## Data for review
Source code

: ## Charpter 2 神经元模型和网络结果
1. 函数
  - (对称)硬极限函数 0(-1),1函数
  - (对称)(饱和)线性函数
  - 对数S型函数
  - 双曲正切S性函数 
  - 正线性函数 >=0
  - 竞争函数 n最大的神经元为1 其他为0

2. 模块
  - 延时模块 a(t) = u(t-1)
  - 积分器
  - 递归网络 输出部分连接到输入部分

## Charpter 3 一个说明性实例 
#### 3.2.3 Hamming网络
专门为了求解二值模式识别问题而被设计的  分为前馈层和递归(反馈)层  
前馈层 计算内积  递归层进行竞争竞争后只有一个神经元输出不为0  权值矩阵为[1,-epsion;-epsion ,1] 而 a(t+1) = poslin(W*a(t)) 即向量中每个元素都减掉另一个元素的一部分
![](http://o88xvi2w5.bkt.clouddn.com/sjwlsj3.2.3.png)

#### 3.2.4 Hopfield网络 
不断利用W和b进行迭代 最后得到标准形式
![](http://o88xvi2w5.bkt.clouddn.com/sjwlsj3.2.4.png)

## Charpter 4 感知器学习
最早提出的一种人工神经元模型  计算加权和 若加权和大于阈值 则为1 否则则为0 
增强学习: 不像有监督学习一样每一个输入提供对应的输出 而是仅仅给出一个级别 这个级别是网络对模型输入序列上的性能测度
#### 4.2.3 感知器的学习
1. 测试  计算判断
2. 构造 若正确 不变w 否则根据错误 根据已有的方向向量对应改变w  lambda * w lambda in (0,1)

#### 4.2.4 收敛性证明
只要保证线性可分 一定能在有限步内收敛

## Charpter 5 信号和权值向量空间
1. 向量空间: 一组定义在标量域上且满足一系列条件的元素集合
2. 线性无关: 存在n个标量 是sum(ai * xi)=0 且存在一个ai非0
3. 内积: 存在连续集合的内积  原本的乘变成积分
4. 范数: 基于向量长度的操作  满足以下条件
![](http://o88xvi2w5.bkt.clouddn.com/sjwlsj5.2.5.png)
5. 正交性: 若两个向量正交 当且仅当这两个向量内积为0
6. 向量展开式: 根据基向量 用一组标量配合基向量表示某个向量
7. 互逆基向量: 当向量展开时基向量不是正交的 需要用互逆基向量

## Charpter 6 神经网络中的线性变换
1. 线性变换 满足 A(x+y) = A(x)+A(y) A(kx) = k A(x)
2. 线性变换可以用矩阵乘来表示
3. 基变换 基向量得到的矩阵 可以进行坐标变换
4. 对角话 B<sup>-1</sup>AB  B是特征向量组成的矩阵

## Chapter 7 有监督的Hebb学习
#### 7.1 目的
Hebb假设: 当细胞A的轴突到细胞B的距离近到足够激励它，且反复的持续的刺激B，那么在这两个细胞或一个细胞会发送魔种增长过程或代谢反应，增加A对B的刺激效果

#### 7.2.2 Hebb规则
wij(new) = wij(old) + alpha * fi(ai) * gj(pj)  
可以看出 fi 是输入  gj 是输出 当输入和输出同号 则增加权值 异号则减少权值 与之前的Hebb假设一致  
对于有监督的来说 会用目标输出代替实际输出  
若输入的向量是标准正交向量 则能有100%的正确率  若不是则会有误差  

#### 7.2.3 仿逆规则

## Your task
Start to finish, copy the material out exactly.

## Result below
Source code

: ## Charpter 2 神经元模型和网络结果
1. 函数
  - (对称)硬极限函数 0(-1),1函数
  - (对称)(饱和)线性函数
  - 对数S型函数
  - 双曲正切S性函数 
  - 正线性函数 >=0
  - 竞争函数 n最大的神经元为1 其他为0

2. 模块
  - 延时模块 a(t) = u(t-1)
  - 积分器
  - 递归网络 输出部分连接到输入部分

## Charpter 3 一个说明性实例 
#### 3.2.3 Hamming网络
专门为了求解二值模式识别问题而被设计的  分为前馈层和递归(反馈)层  
前馈层 计算内积  递归层进行竞争竞争后只有一个神经元输出不为0  权值矩阵为[1,-epsion;-epsion ,1] 而 a(t+1) = poslin(W*a(t)) 即向量中每个元素都减掉另一个元素的一部分
![](http://o88xvi2w5.bkt.clouddn.com/sjwlsj3.2.3.png)

#### 3.2.4 Hopfield网络 
不断利用W和b进行迭代 最后得到标准形式
![](http://o88xvi2w5.bkt.clouddn.com/sjwlsj3.2.4.png)

## Charpter 4 感知器学习
最早提出的一种人工神经元模型  计算加权和 若加权和大于阈值 则为1 否则则为0 
增强学习: 不像有监督学习一样每一个输入提供对应的输出 而是仅仅给出一个级别 这个级别是网络对模型输入序列上的性能测度
#### 4.2.3 感知器的学习
1. 测试  计算判断
2. 构造 若正确 不变w 否则根据错误 根据已有的方向向量对应改变w  lambda * w lambda in (0,1)

#### 4.2.4 收敛性证明
只要保证线性可分 一定能在有限步内收敛

## Charpter 5 信号和权值向量空间
1. 向量空间: 一组定义在标量域上且满足一系列条件的元素集合
2. 线性无关: 存在n个标量 是sum(ai * xi)=0 且存在一个ai非0
3. 内积: 存在连续集合的内积  原本的乘变成积分
4. 范数: 基于向量长度的操作  满足以下条件
![](http://o88xvi2w5.bkt.clouddn.com/sjwlsj5.2.5.png)
5. 正交性: 若两个向量正交 当且仅当这两个向量内积为0
6. 向量展开式: 根据基向量 用一组标量配合基向量表示某个向量
7. 互逆基向量: 当向量展开时基向量不是正交的 需要用互逆基向量

## Charpter 6 神经网络中的线性变换
1. 线性变换 满足 A(x+y) = A(x)+A(y) A(kx) = k A(x)
2. 线性变换可以用矩阵乘来表示
3. 基变换 基向量得到的矩阵 可以进行坐标变换
4. 对角话 B<sup>-1</sup>AB  B是特征向量组成的矩阵

## Chapter 7 有监督的Hebb学习
#### 7.1 目的
Hebb假设: 当细胞A的轴突到细胞B的距离近到足够激励它，且反复的持续的刺激B，那么在这两个细胞或一个细胞会发送魔种增长过程或代谢反应，增加A对B的刺激效果

#### 7.2.2 Hebb规则
wij(new) = wij(old) + alpha * fi(ai) * gj(pj)  
可以看出 fi 是输入  gj 是输出 当输入和输出同号 则增加权值 异号则减少权值 与之前的Hebb假设一致  
对于有监督的来说 会用目标输出代替实际输出  
若输入的向量是标准正交向量 则能有100%的正确率  若不是则会有误差  

#### 7.2.3 仿逆规则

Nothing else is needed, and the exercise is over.